● **Work instructions**: Could you reproduce the lines below from the one with "creation, is strongly" through the one with "revised those scriptures"? Keep both ends and add nothing.

● **Dataset entries**:

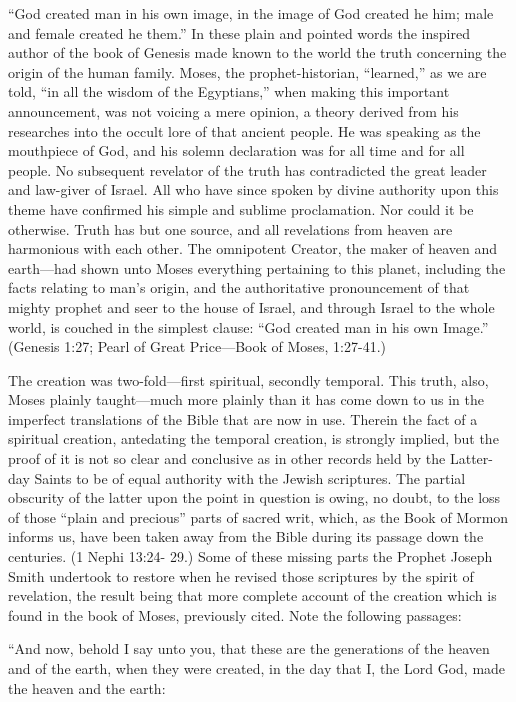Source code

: ``God created man in his own image, in the image of God created he him; male and female
created he them.'' In these plain and pointed words the inspired author of the book of Genesis
made known to the world the truth concerning the origin of the human family. Moses, the
prophet-historian, ``learned,'' as we are told, ``in all the wisdom of the Egyptians,'' when
making this important announcement, was not voicing a mere opinion, a theory derived from
his researches into the occult lore of that ancient people. He was speaking as the mouthpiece
of God, and his solemn declaration was for all time and for all people. No subsequent
revelator of the truth has contradicted the great leader and law-giver of Israel. All who have
since spoken by divine authority upon this theme have confirmed his simple and sublime
proclamation. Nor could it be otherwise. Truth has but one source, and all revelations from
heaven are harmonious with each other. The omnipotent Creator, the maker of heaven and
earth—had shown unto Moses everything pertaining to this planet, including the facts
relating to man's origin, and the authoritative pronouncement of that mighty prophet and seer
to the house of Israel, and through Israel to the whole world, is couched in the simplest
clause: ``God created man in his own Image.'' (Genesis 1:27; Pearl of Great Price—Book of
Moses, 1:27-41.)

The creation was two-fold—first spiritual, secondly temporal. This truth, also, Moses plainly
taught—much more plainly than it has come down to us in the imperfect translations of the
Bible that are now in use. Therein the fact of a spiritual creation, antedating the temporal
creation, is strongly implied, but the proof of it is not so clear and conclusive as in other
records held by the Latter-day Saints to be of equal authority with the Jewish scriptures. The
partial obscurity of the latter upon the point in question is owing, no doubt, to the loss of
those ``plain and precious'' parts of sacred writ, which, as the Book of Mormon informs us,
have been taken away from the Bible during its passage down the centuries. (1 Nephi 13:24-
29.) Some of these missing parts the Prophet Joseph Smith undertook to restore when he
revised those scriptures by the spirit of revelation, the result being that more complete
account of the creation which is found in the book of Moses, previously cited. Note the
following passages:

``And now, behold I say unto you, that these are the generations of the heaven and of the
earth, when they were created, in the day that I, the Lord God, made the heaven and the
earth:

● **Solution for this exercise**:
creation, is strongly implied, but the proof of it is not so clear and conclusive as in other
records held by the Latter-day Saints to be of equal authority with the Jewish scriptures. The
partial obscurity of the latter upon the point in question is owing, no doubt, to the loss of
those ``plain and precious'' parts of sacred writ, which, as the Book of Mormon informs us,
have been taken away from the Bible during its passage down the centuries. (1 Nephi 13:24-
29.) Some of these missing parts the Prophet Joseph Smith undertook to restore when he
revised those scriptures by the spirit of revelation, the result being that more complete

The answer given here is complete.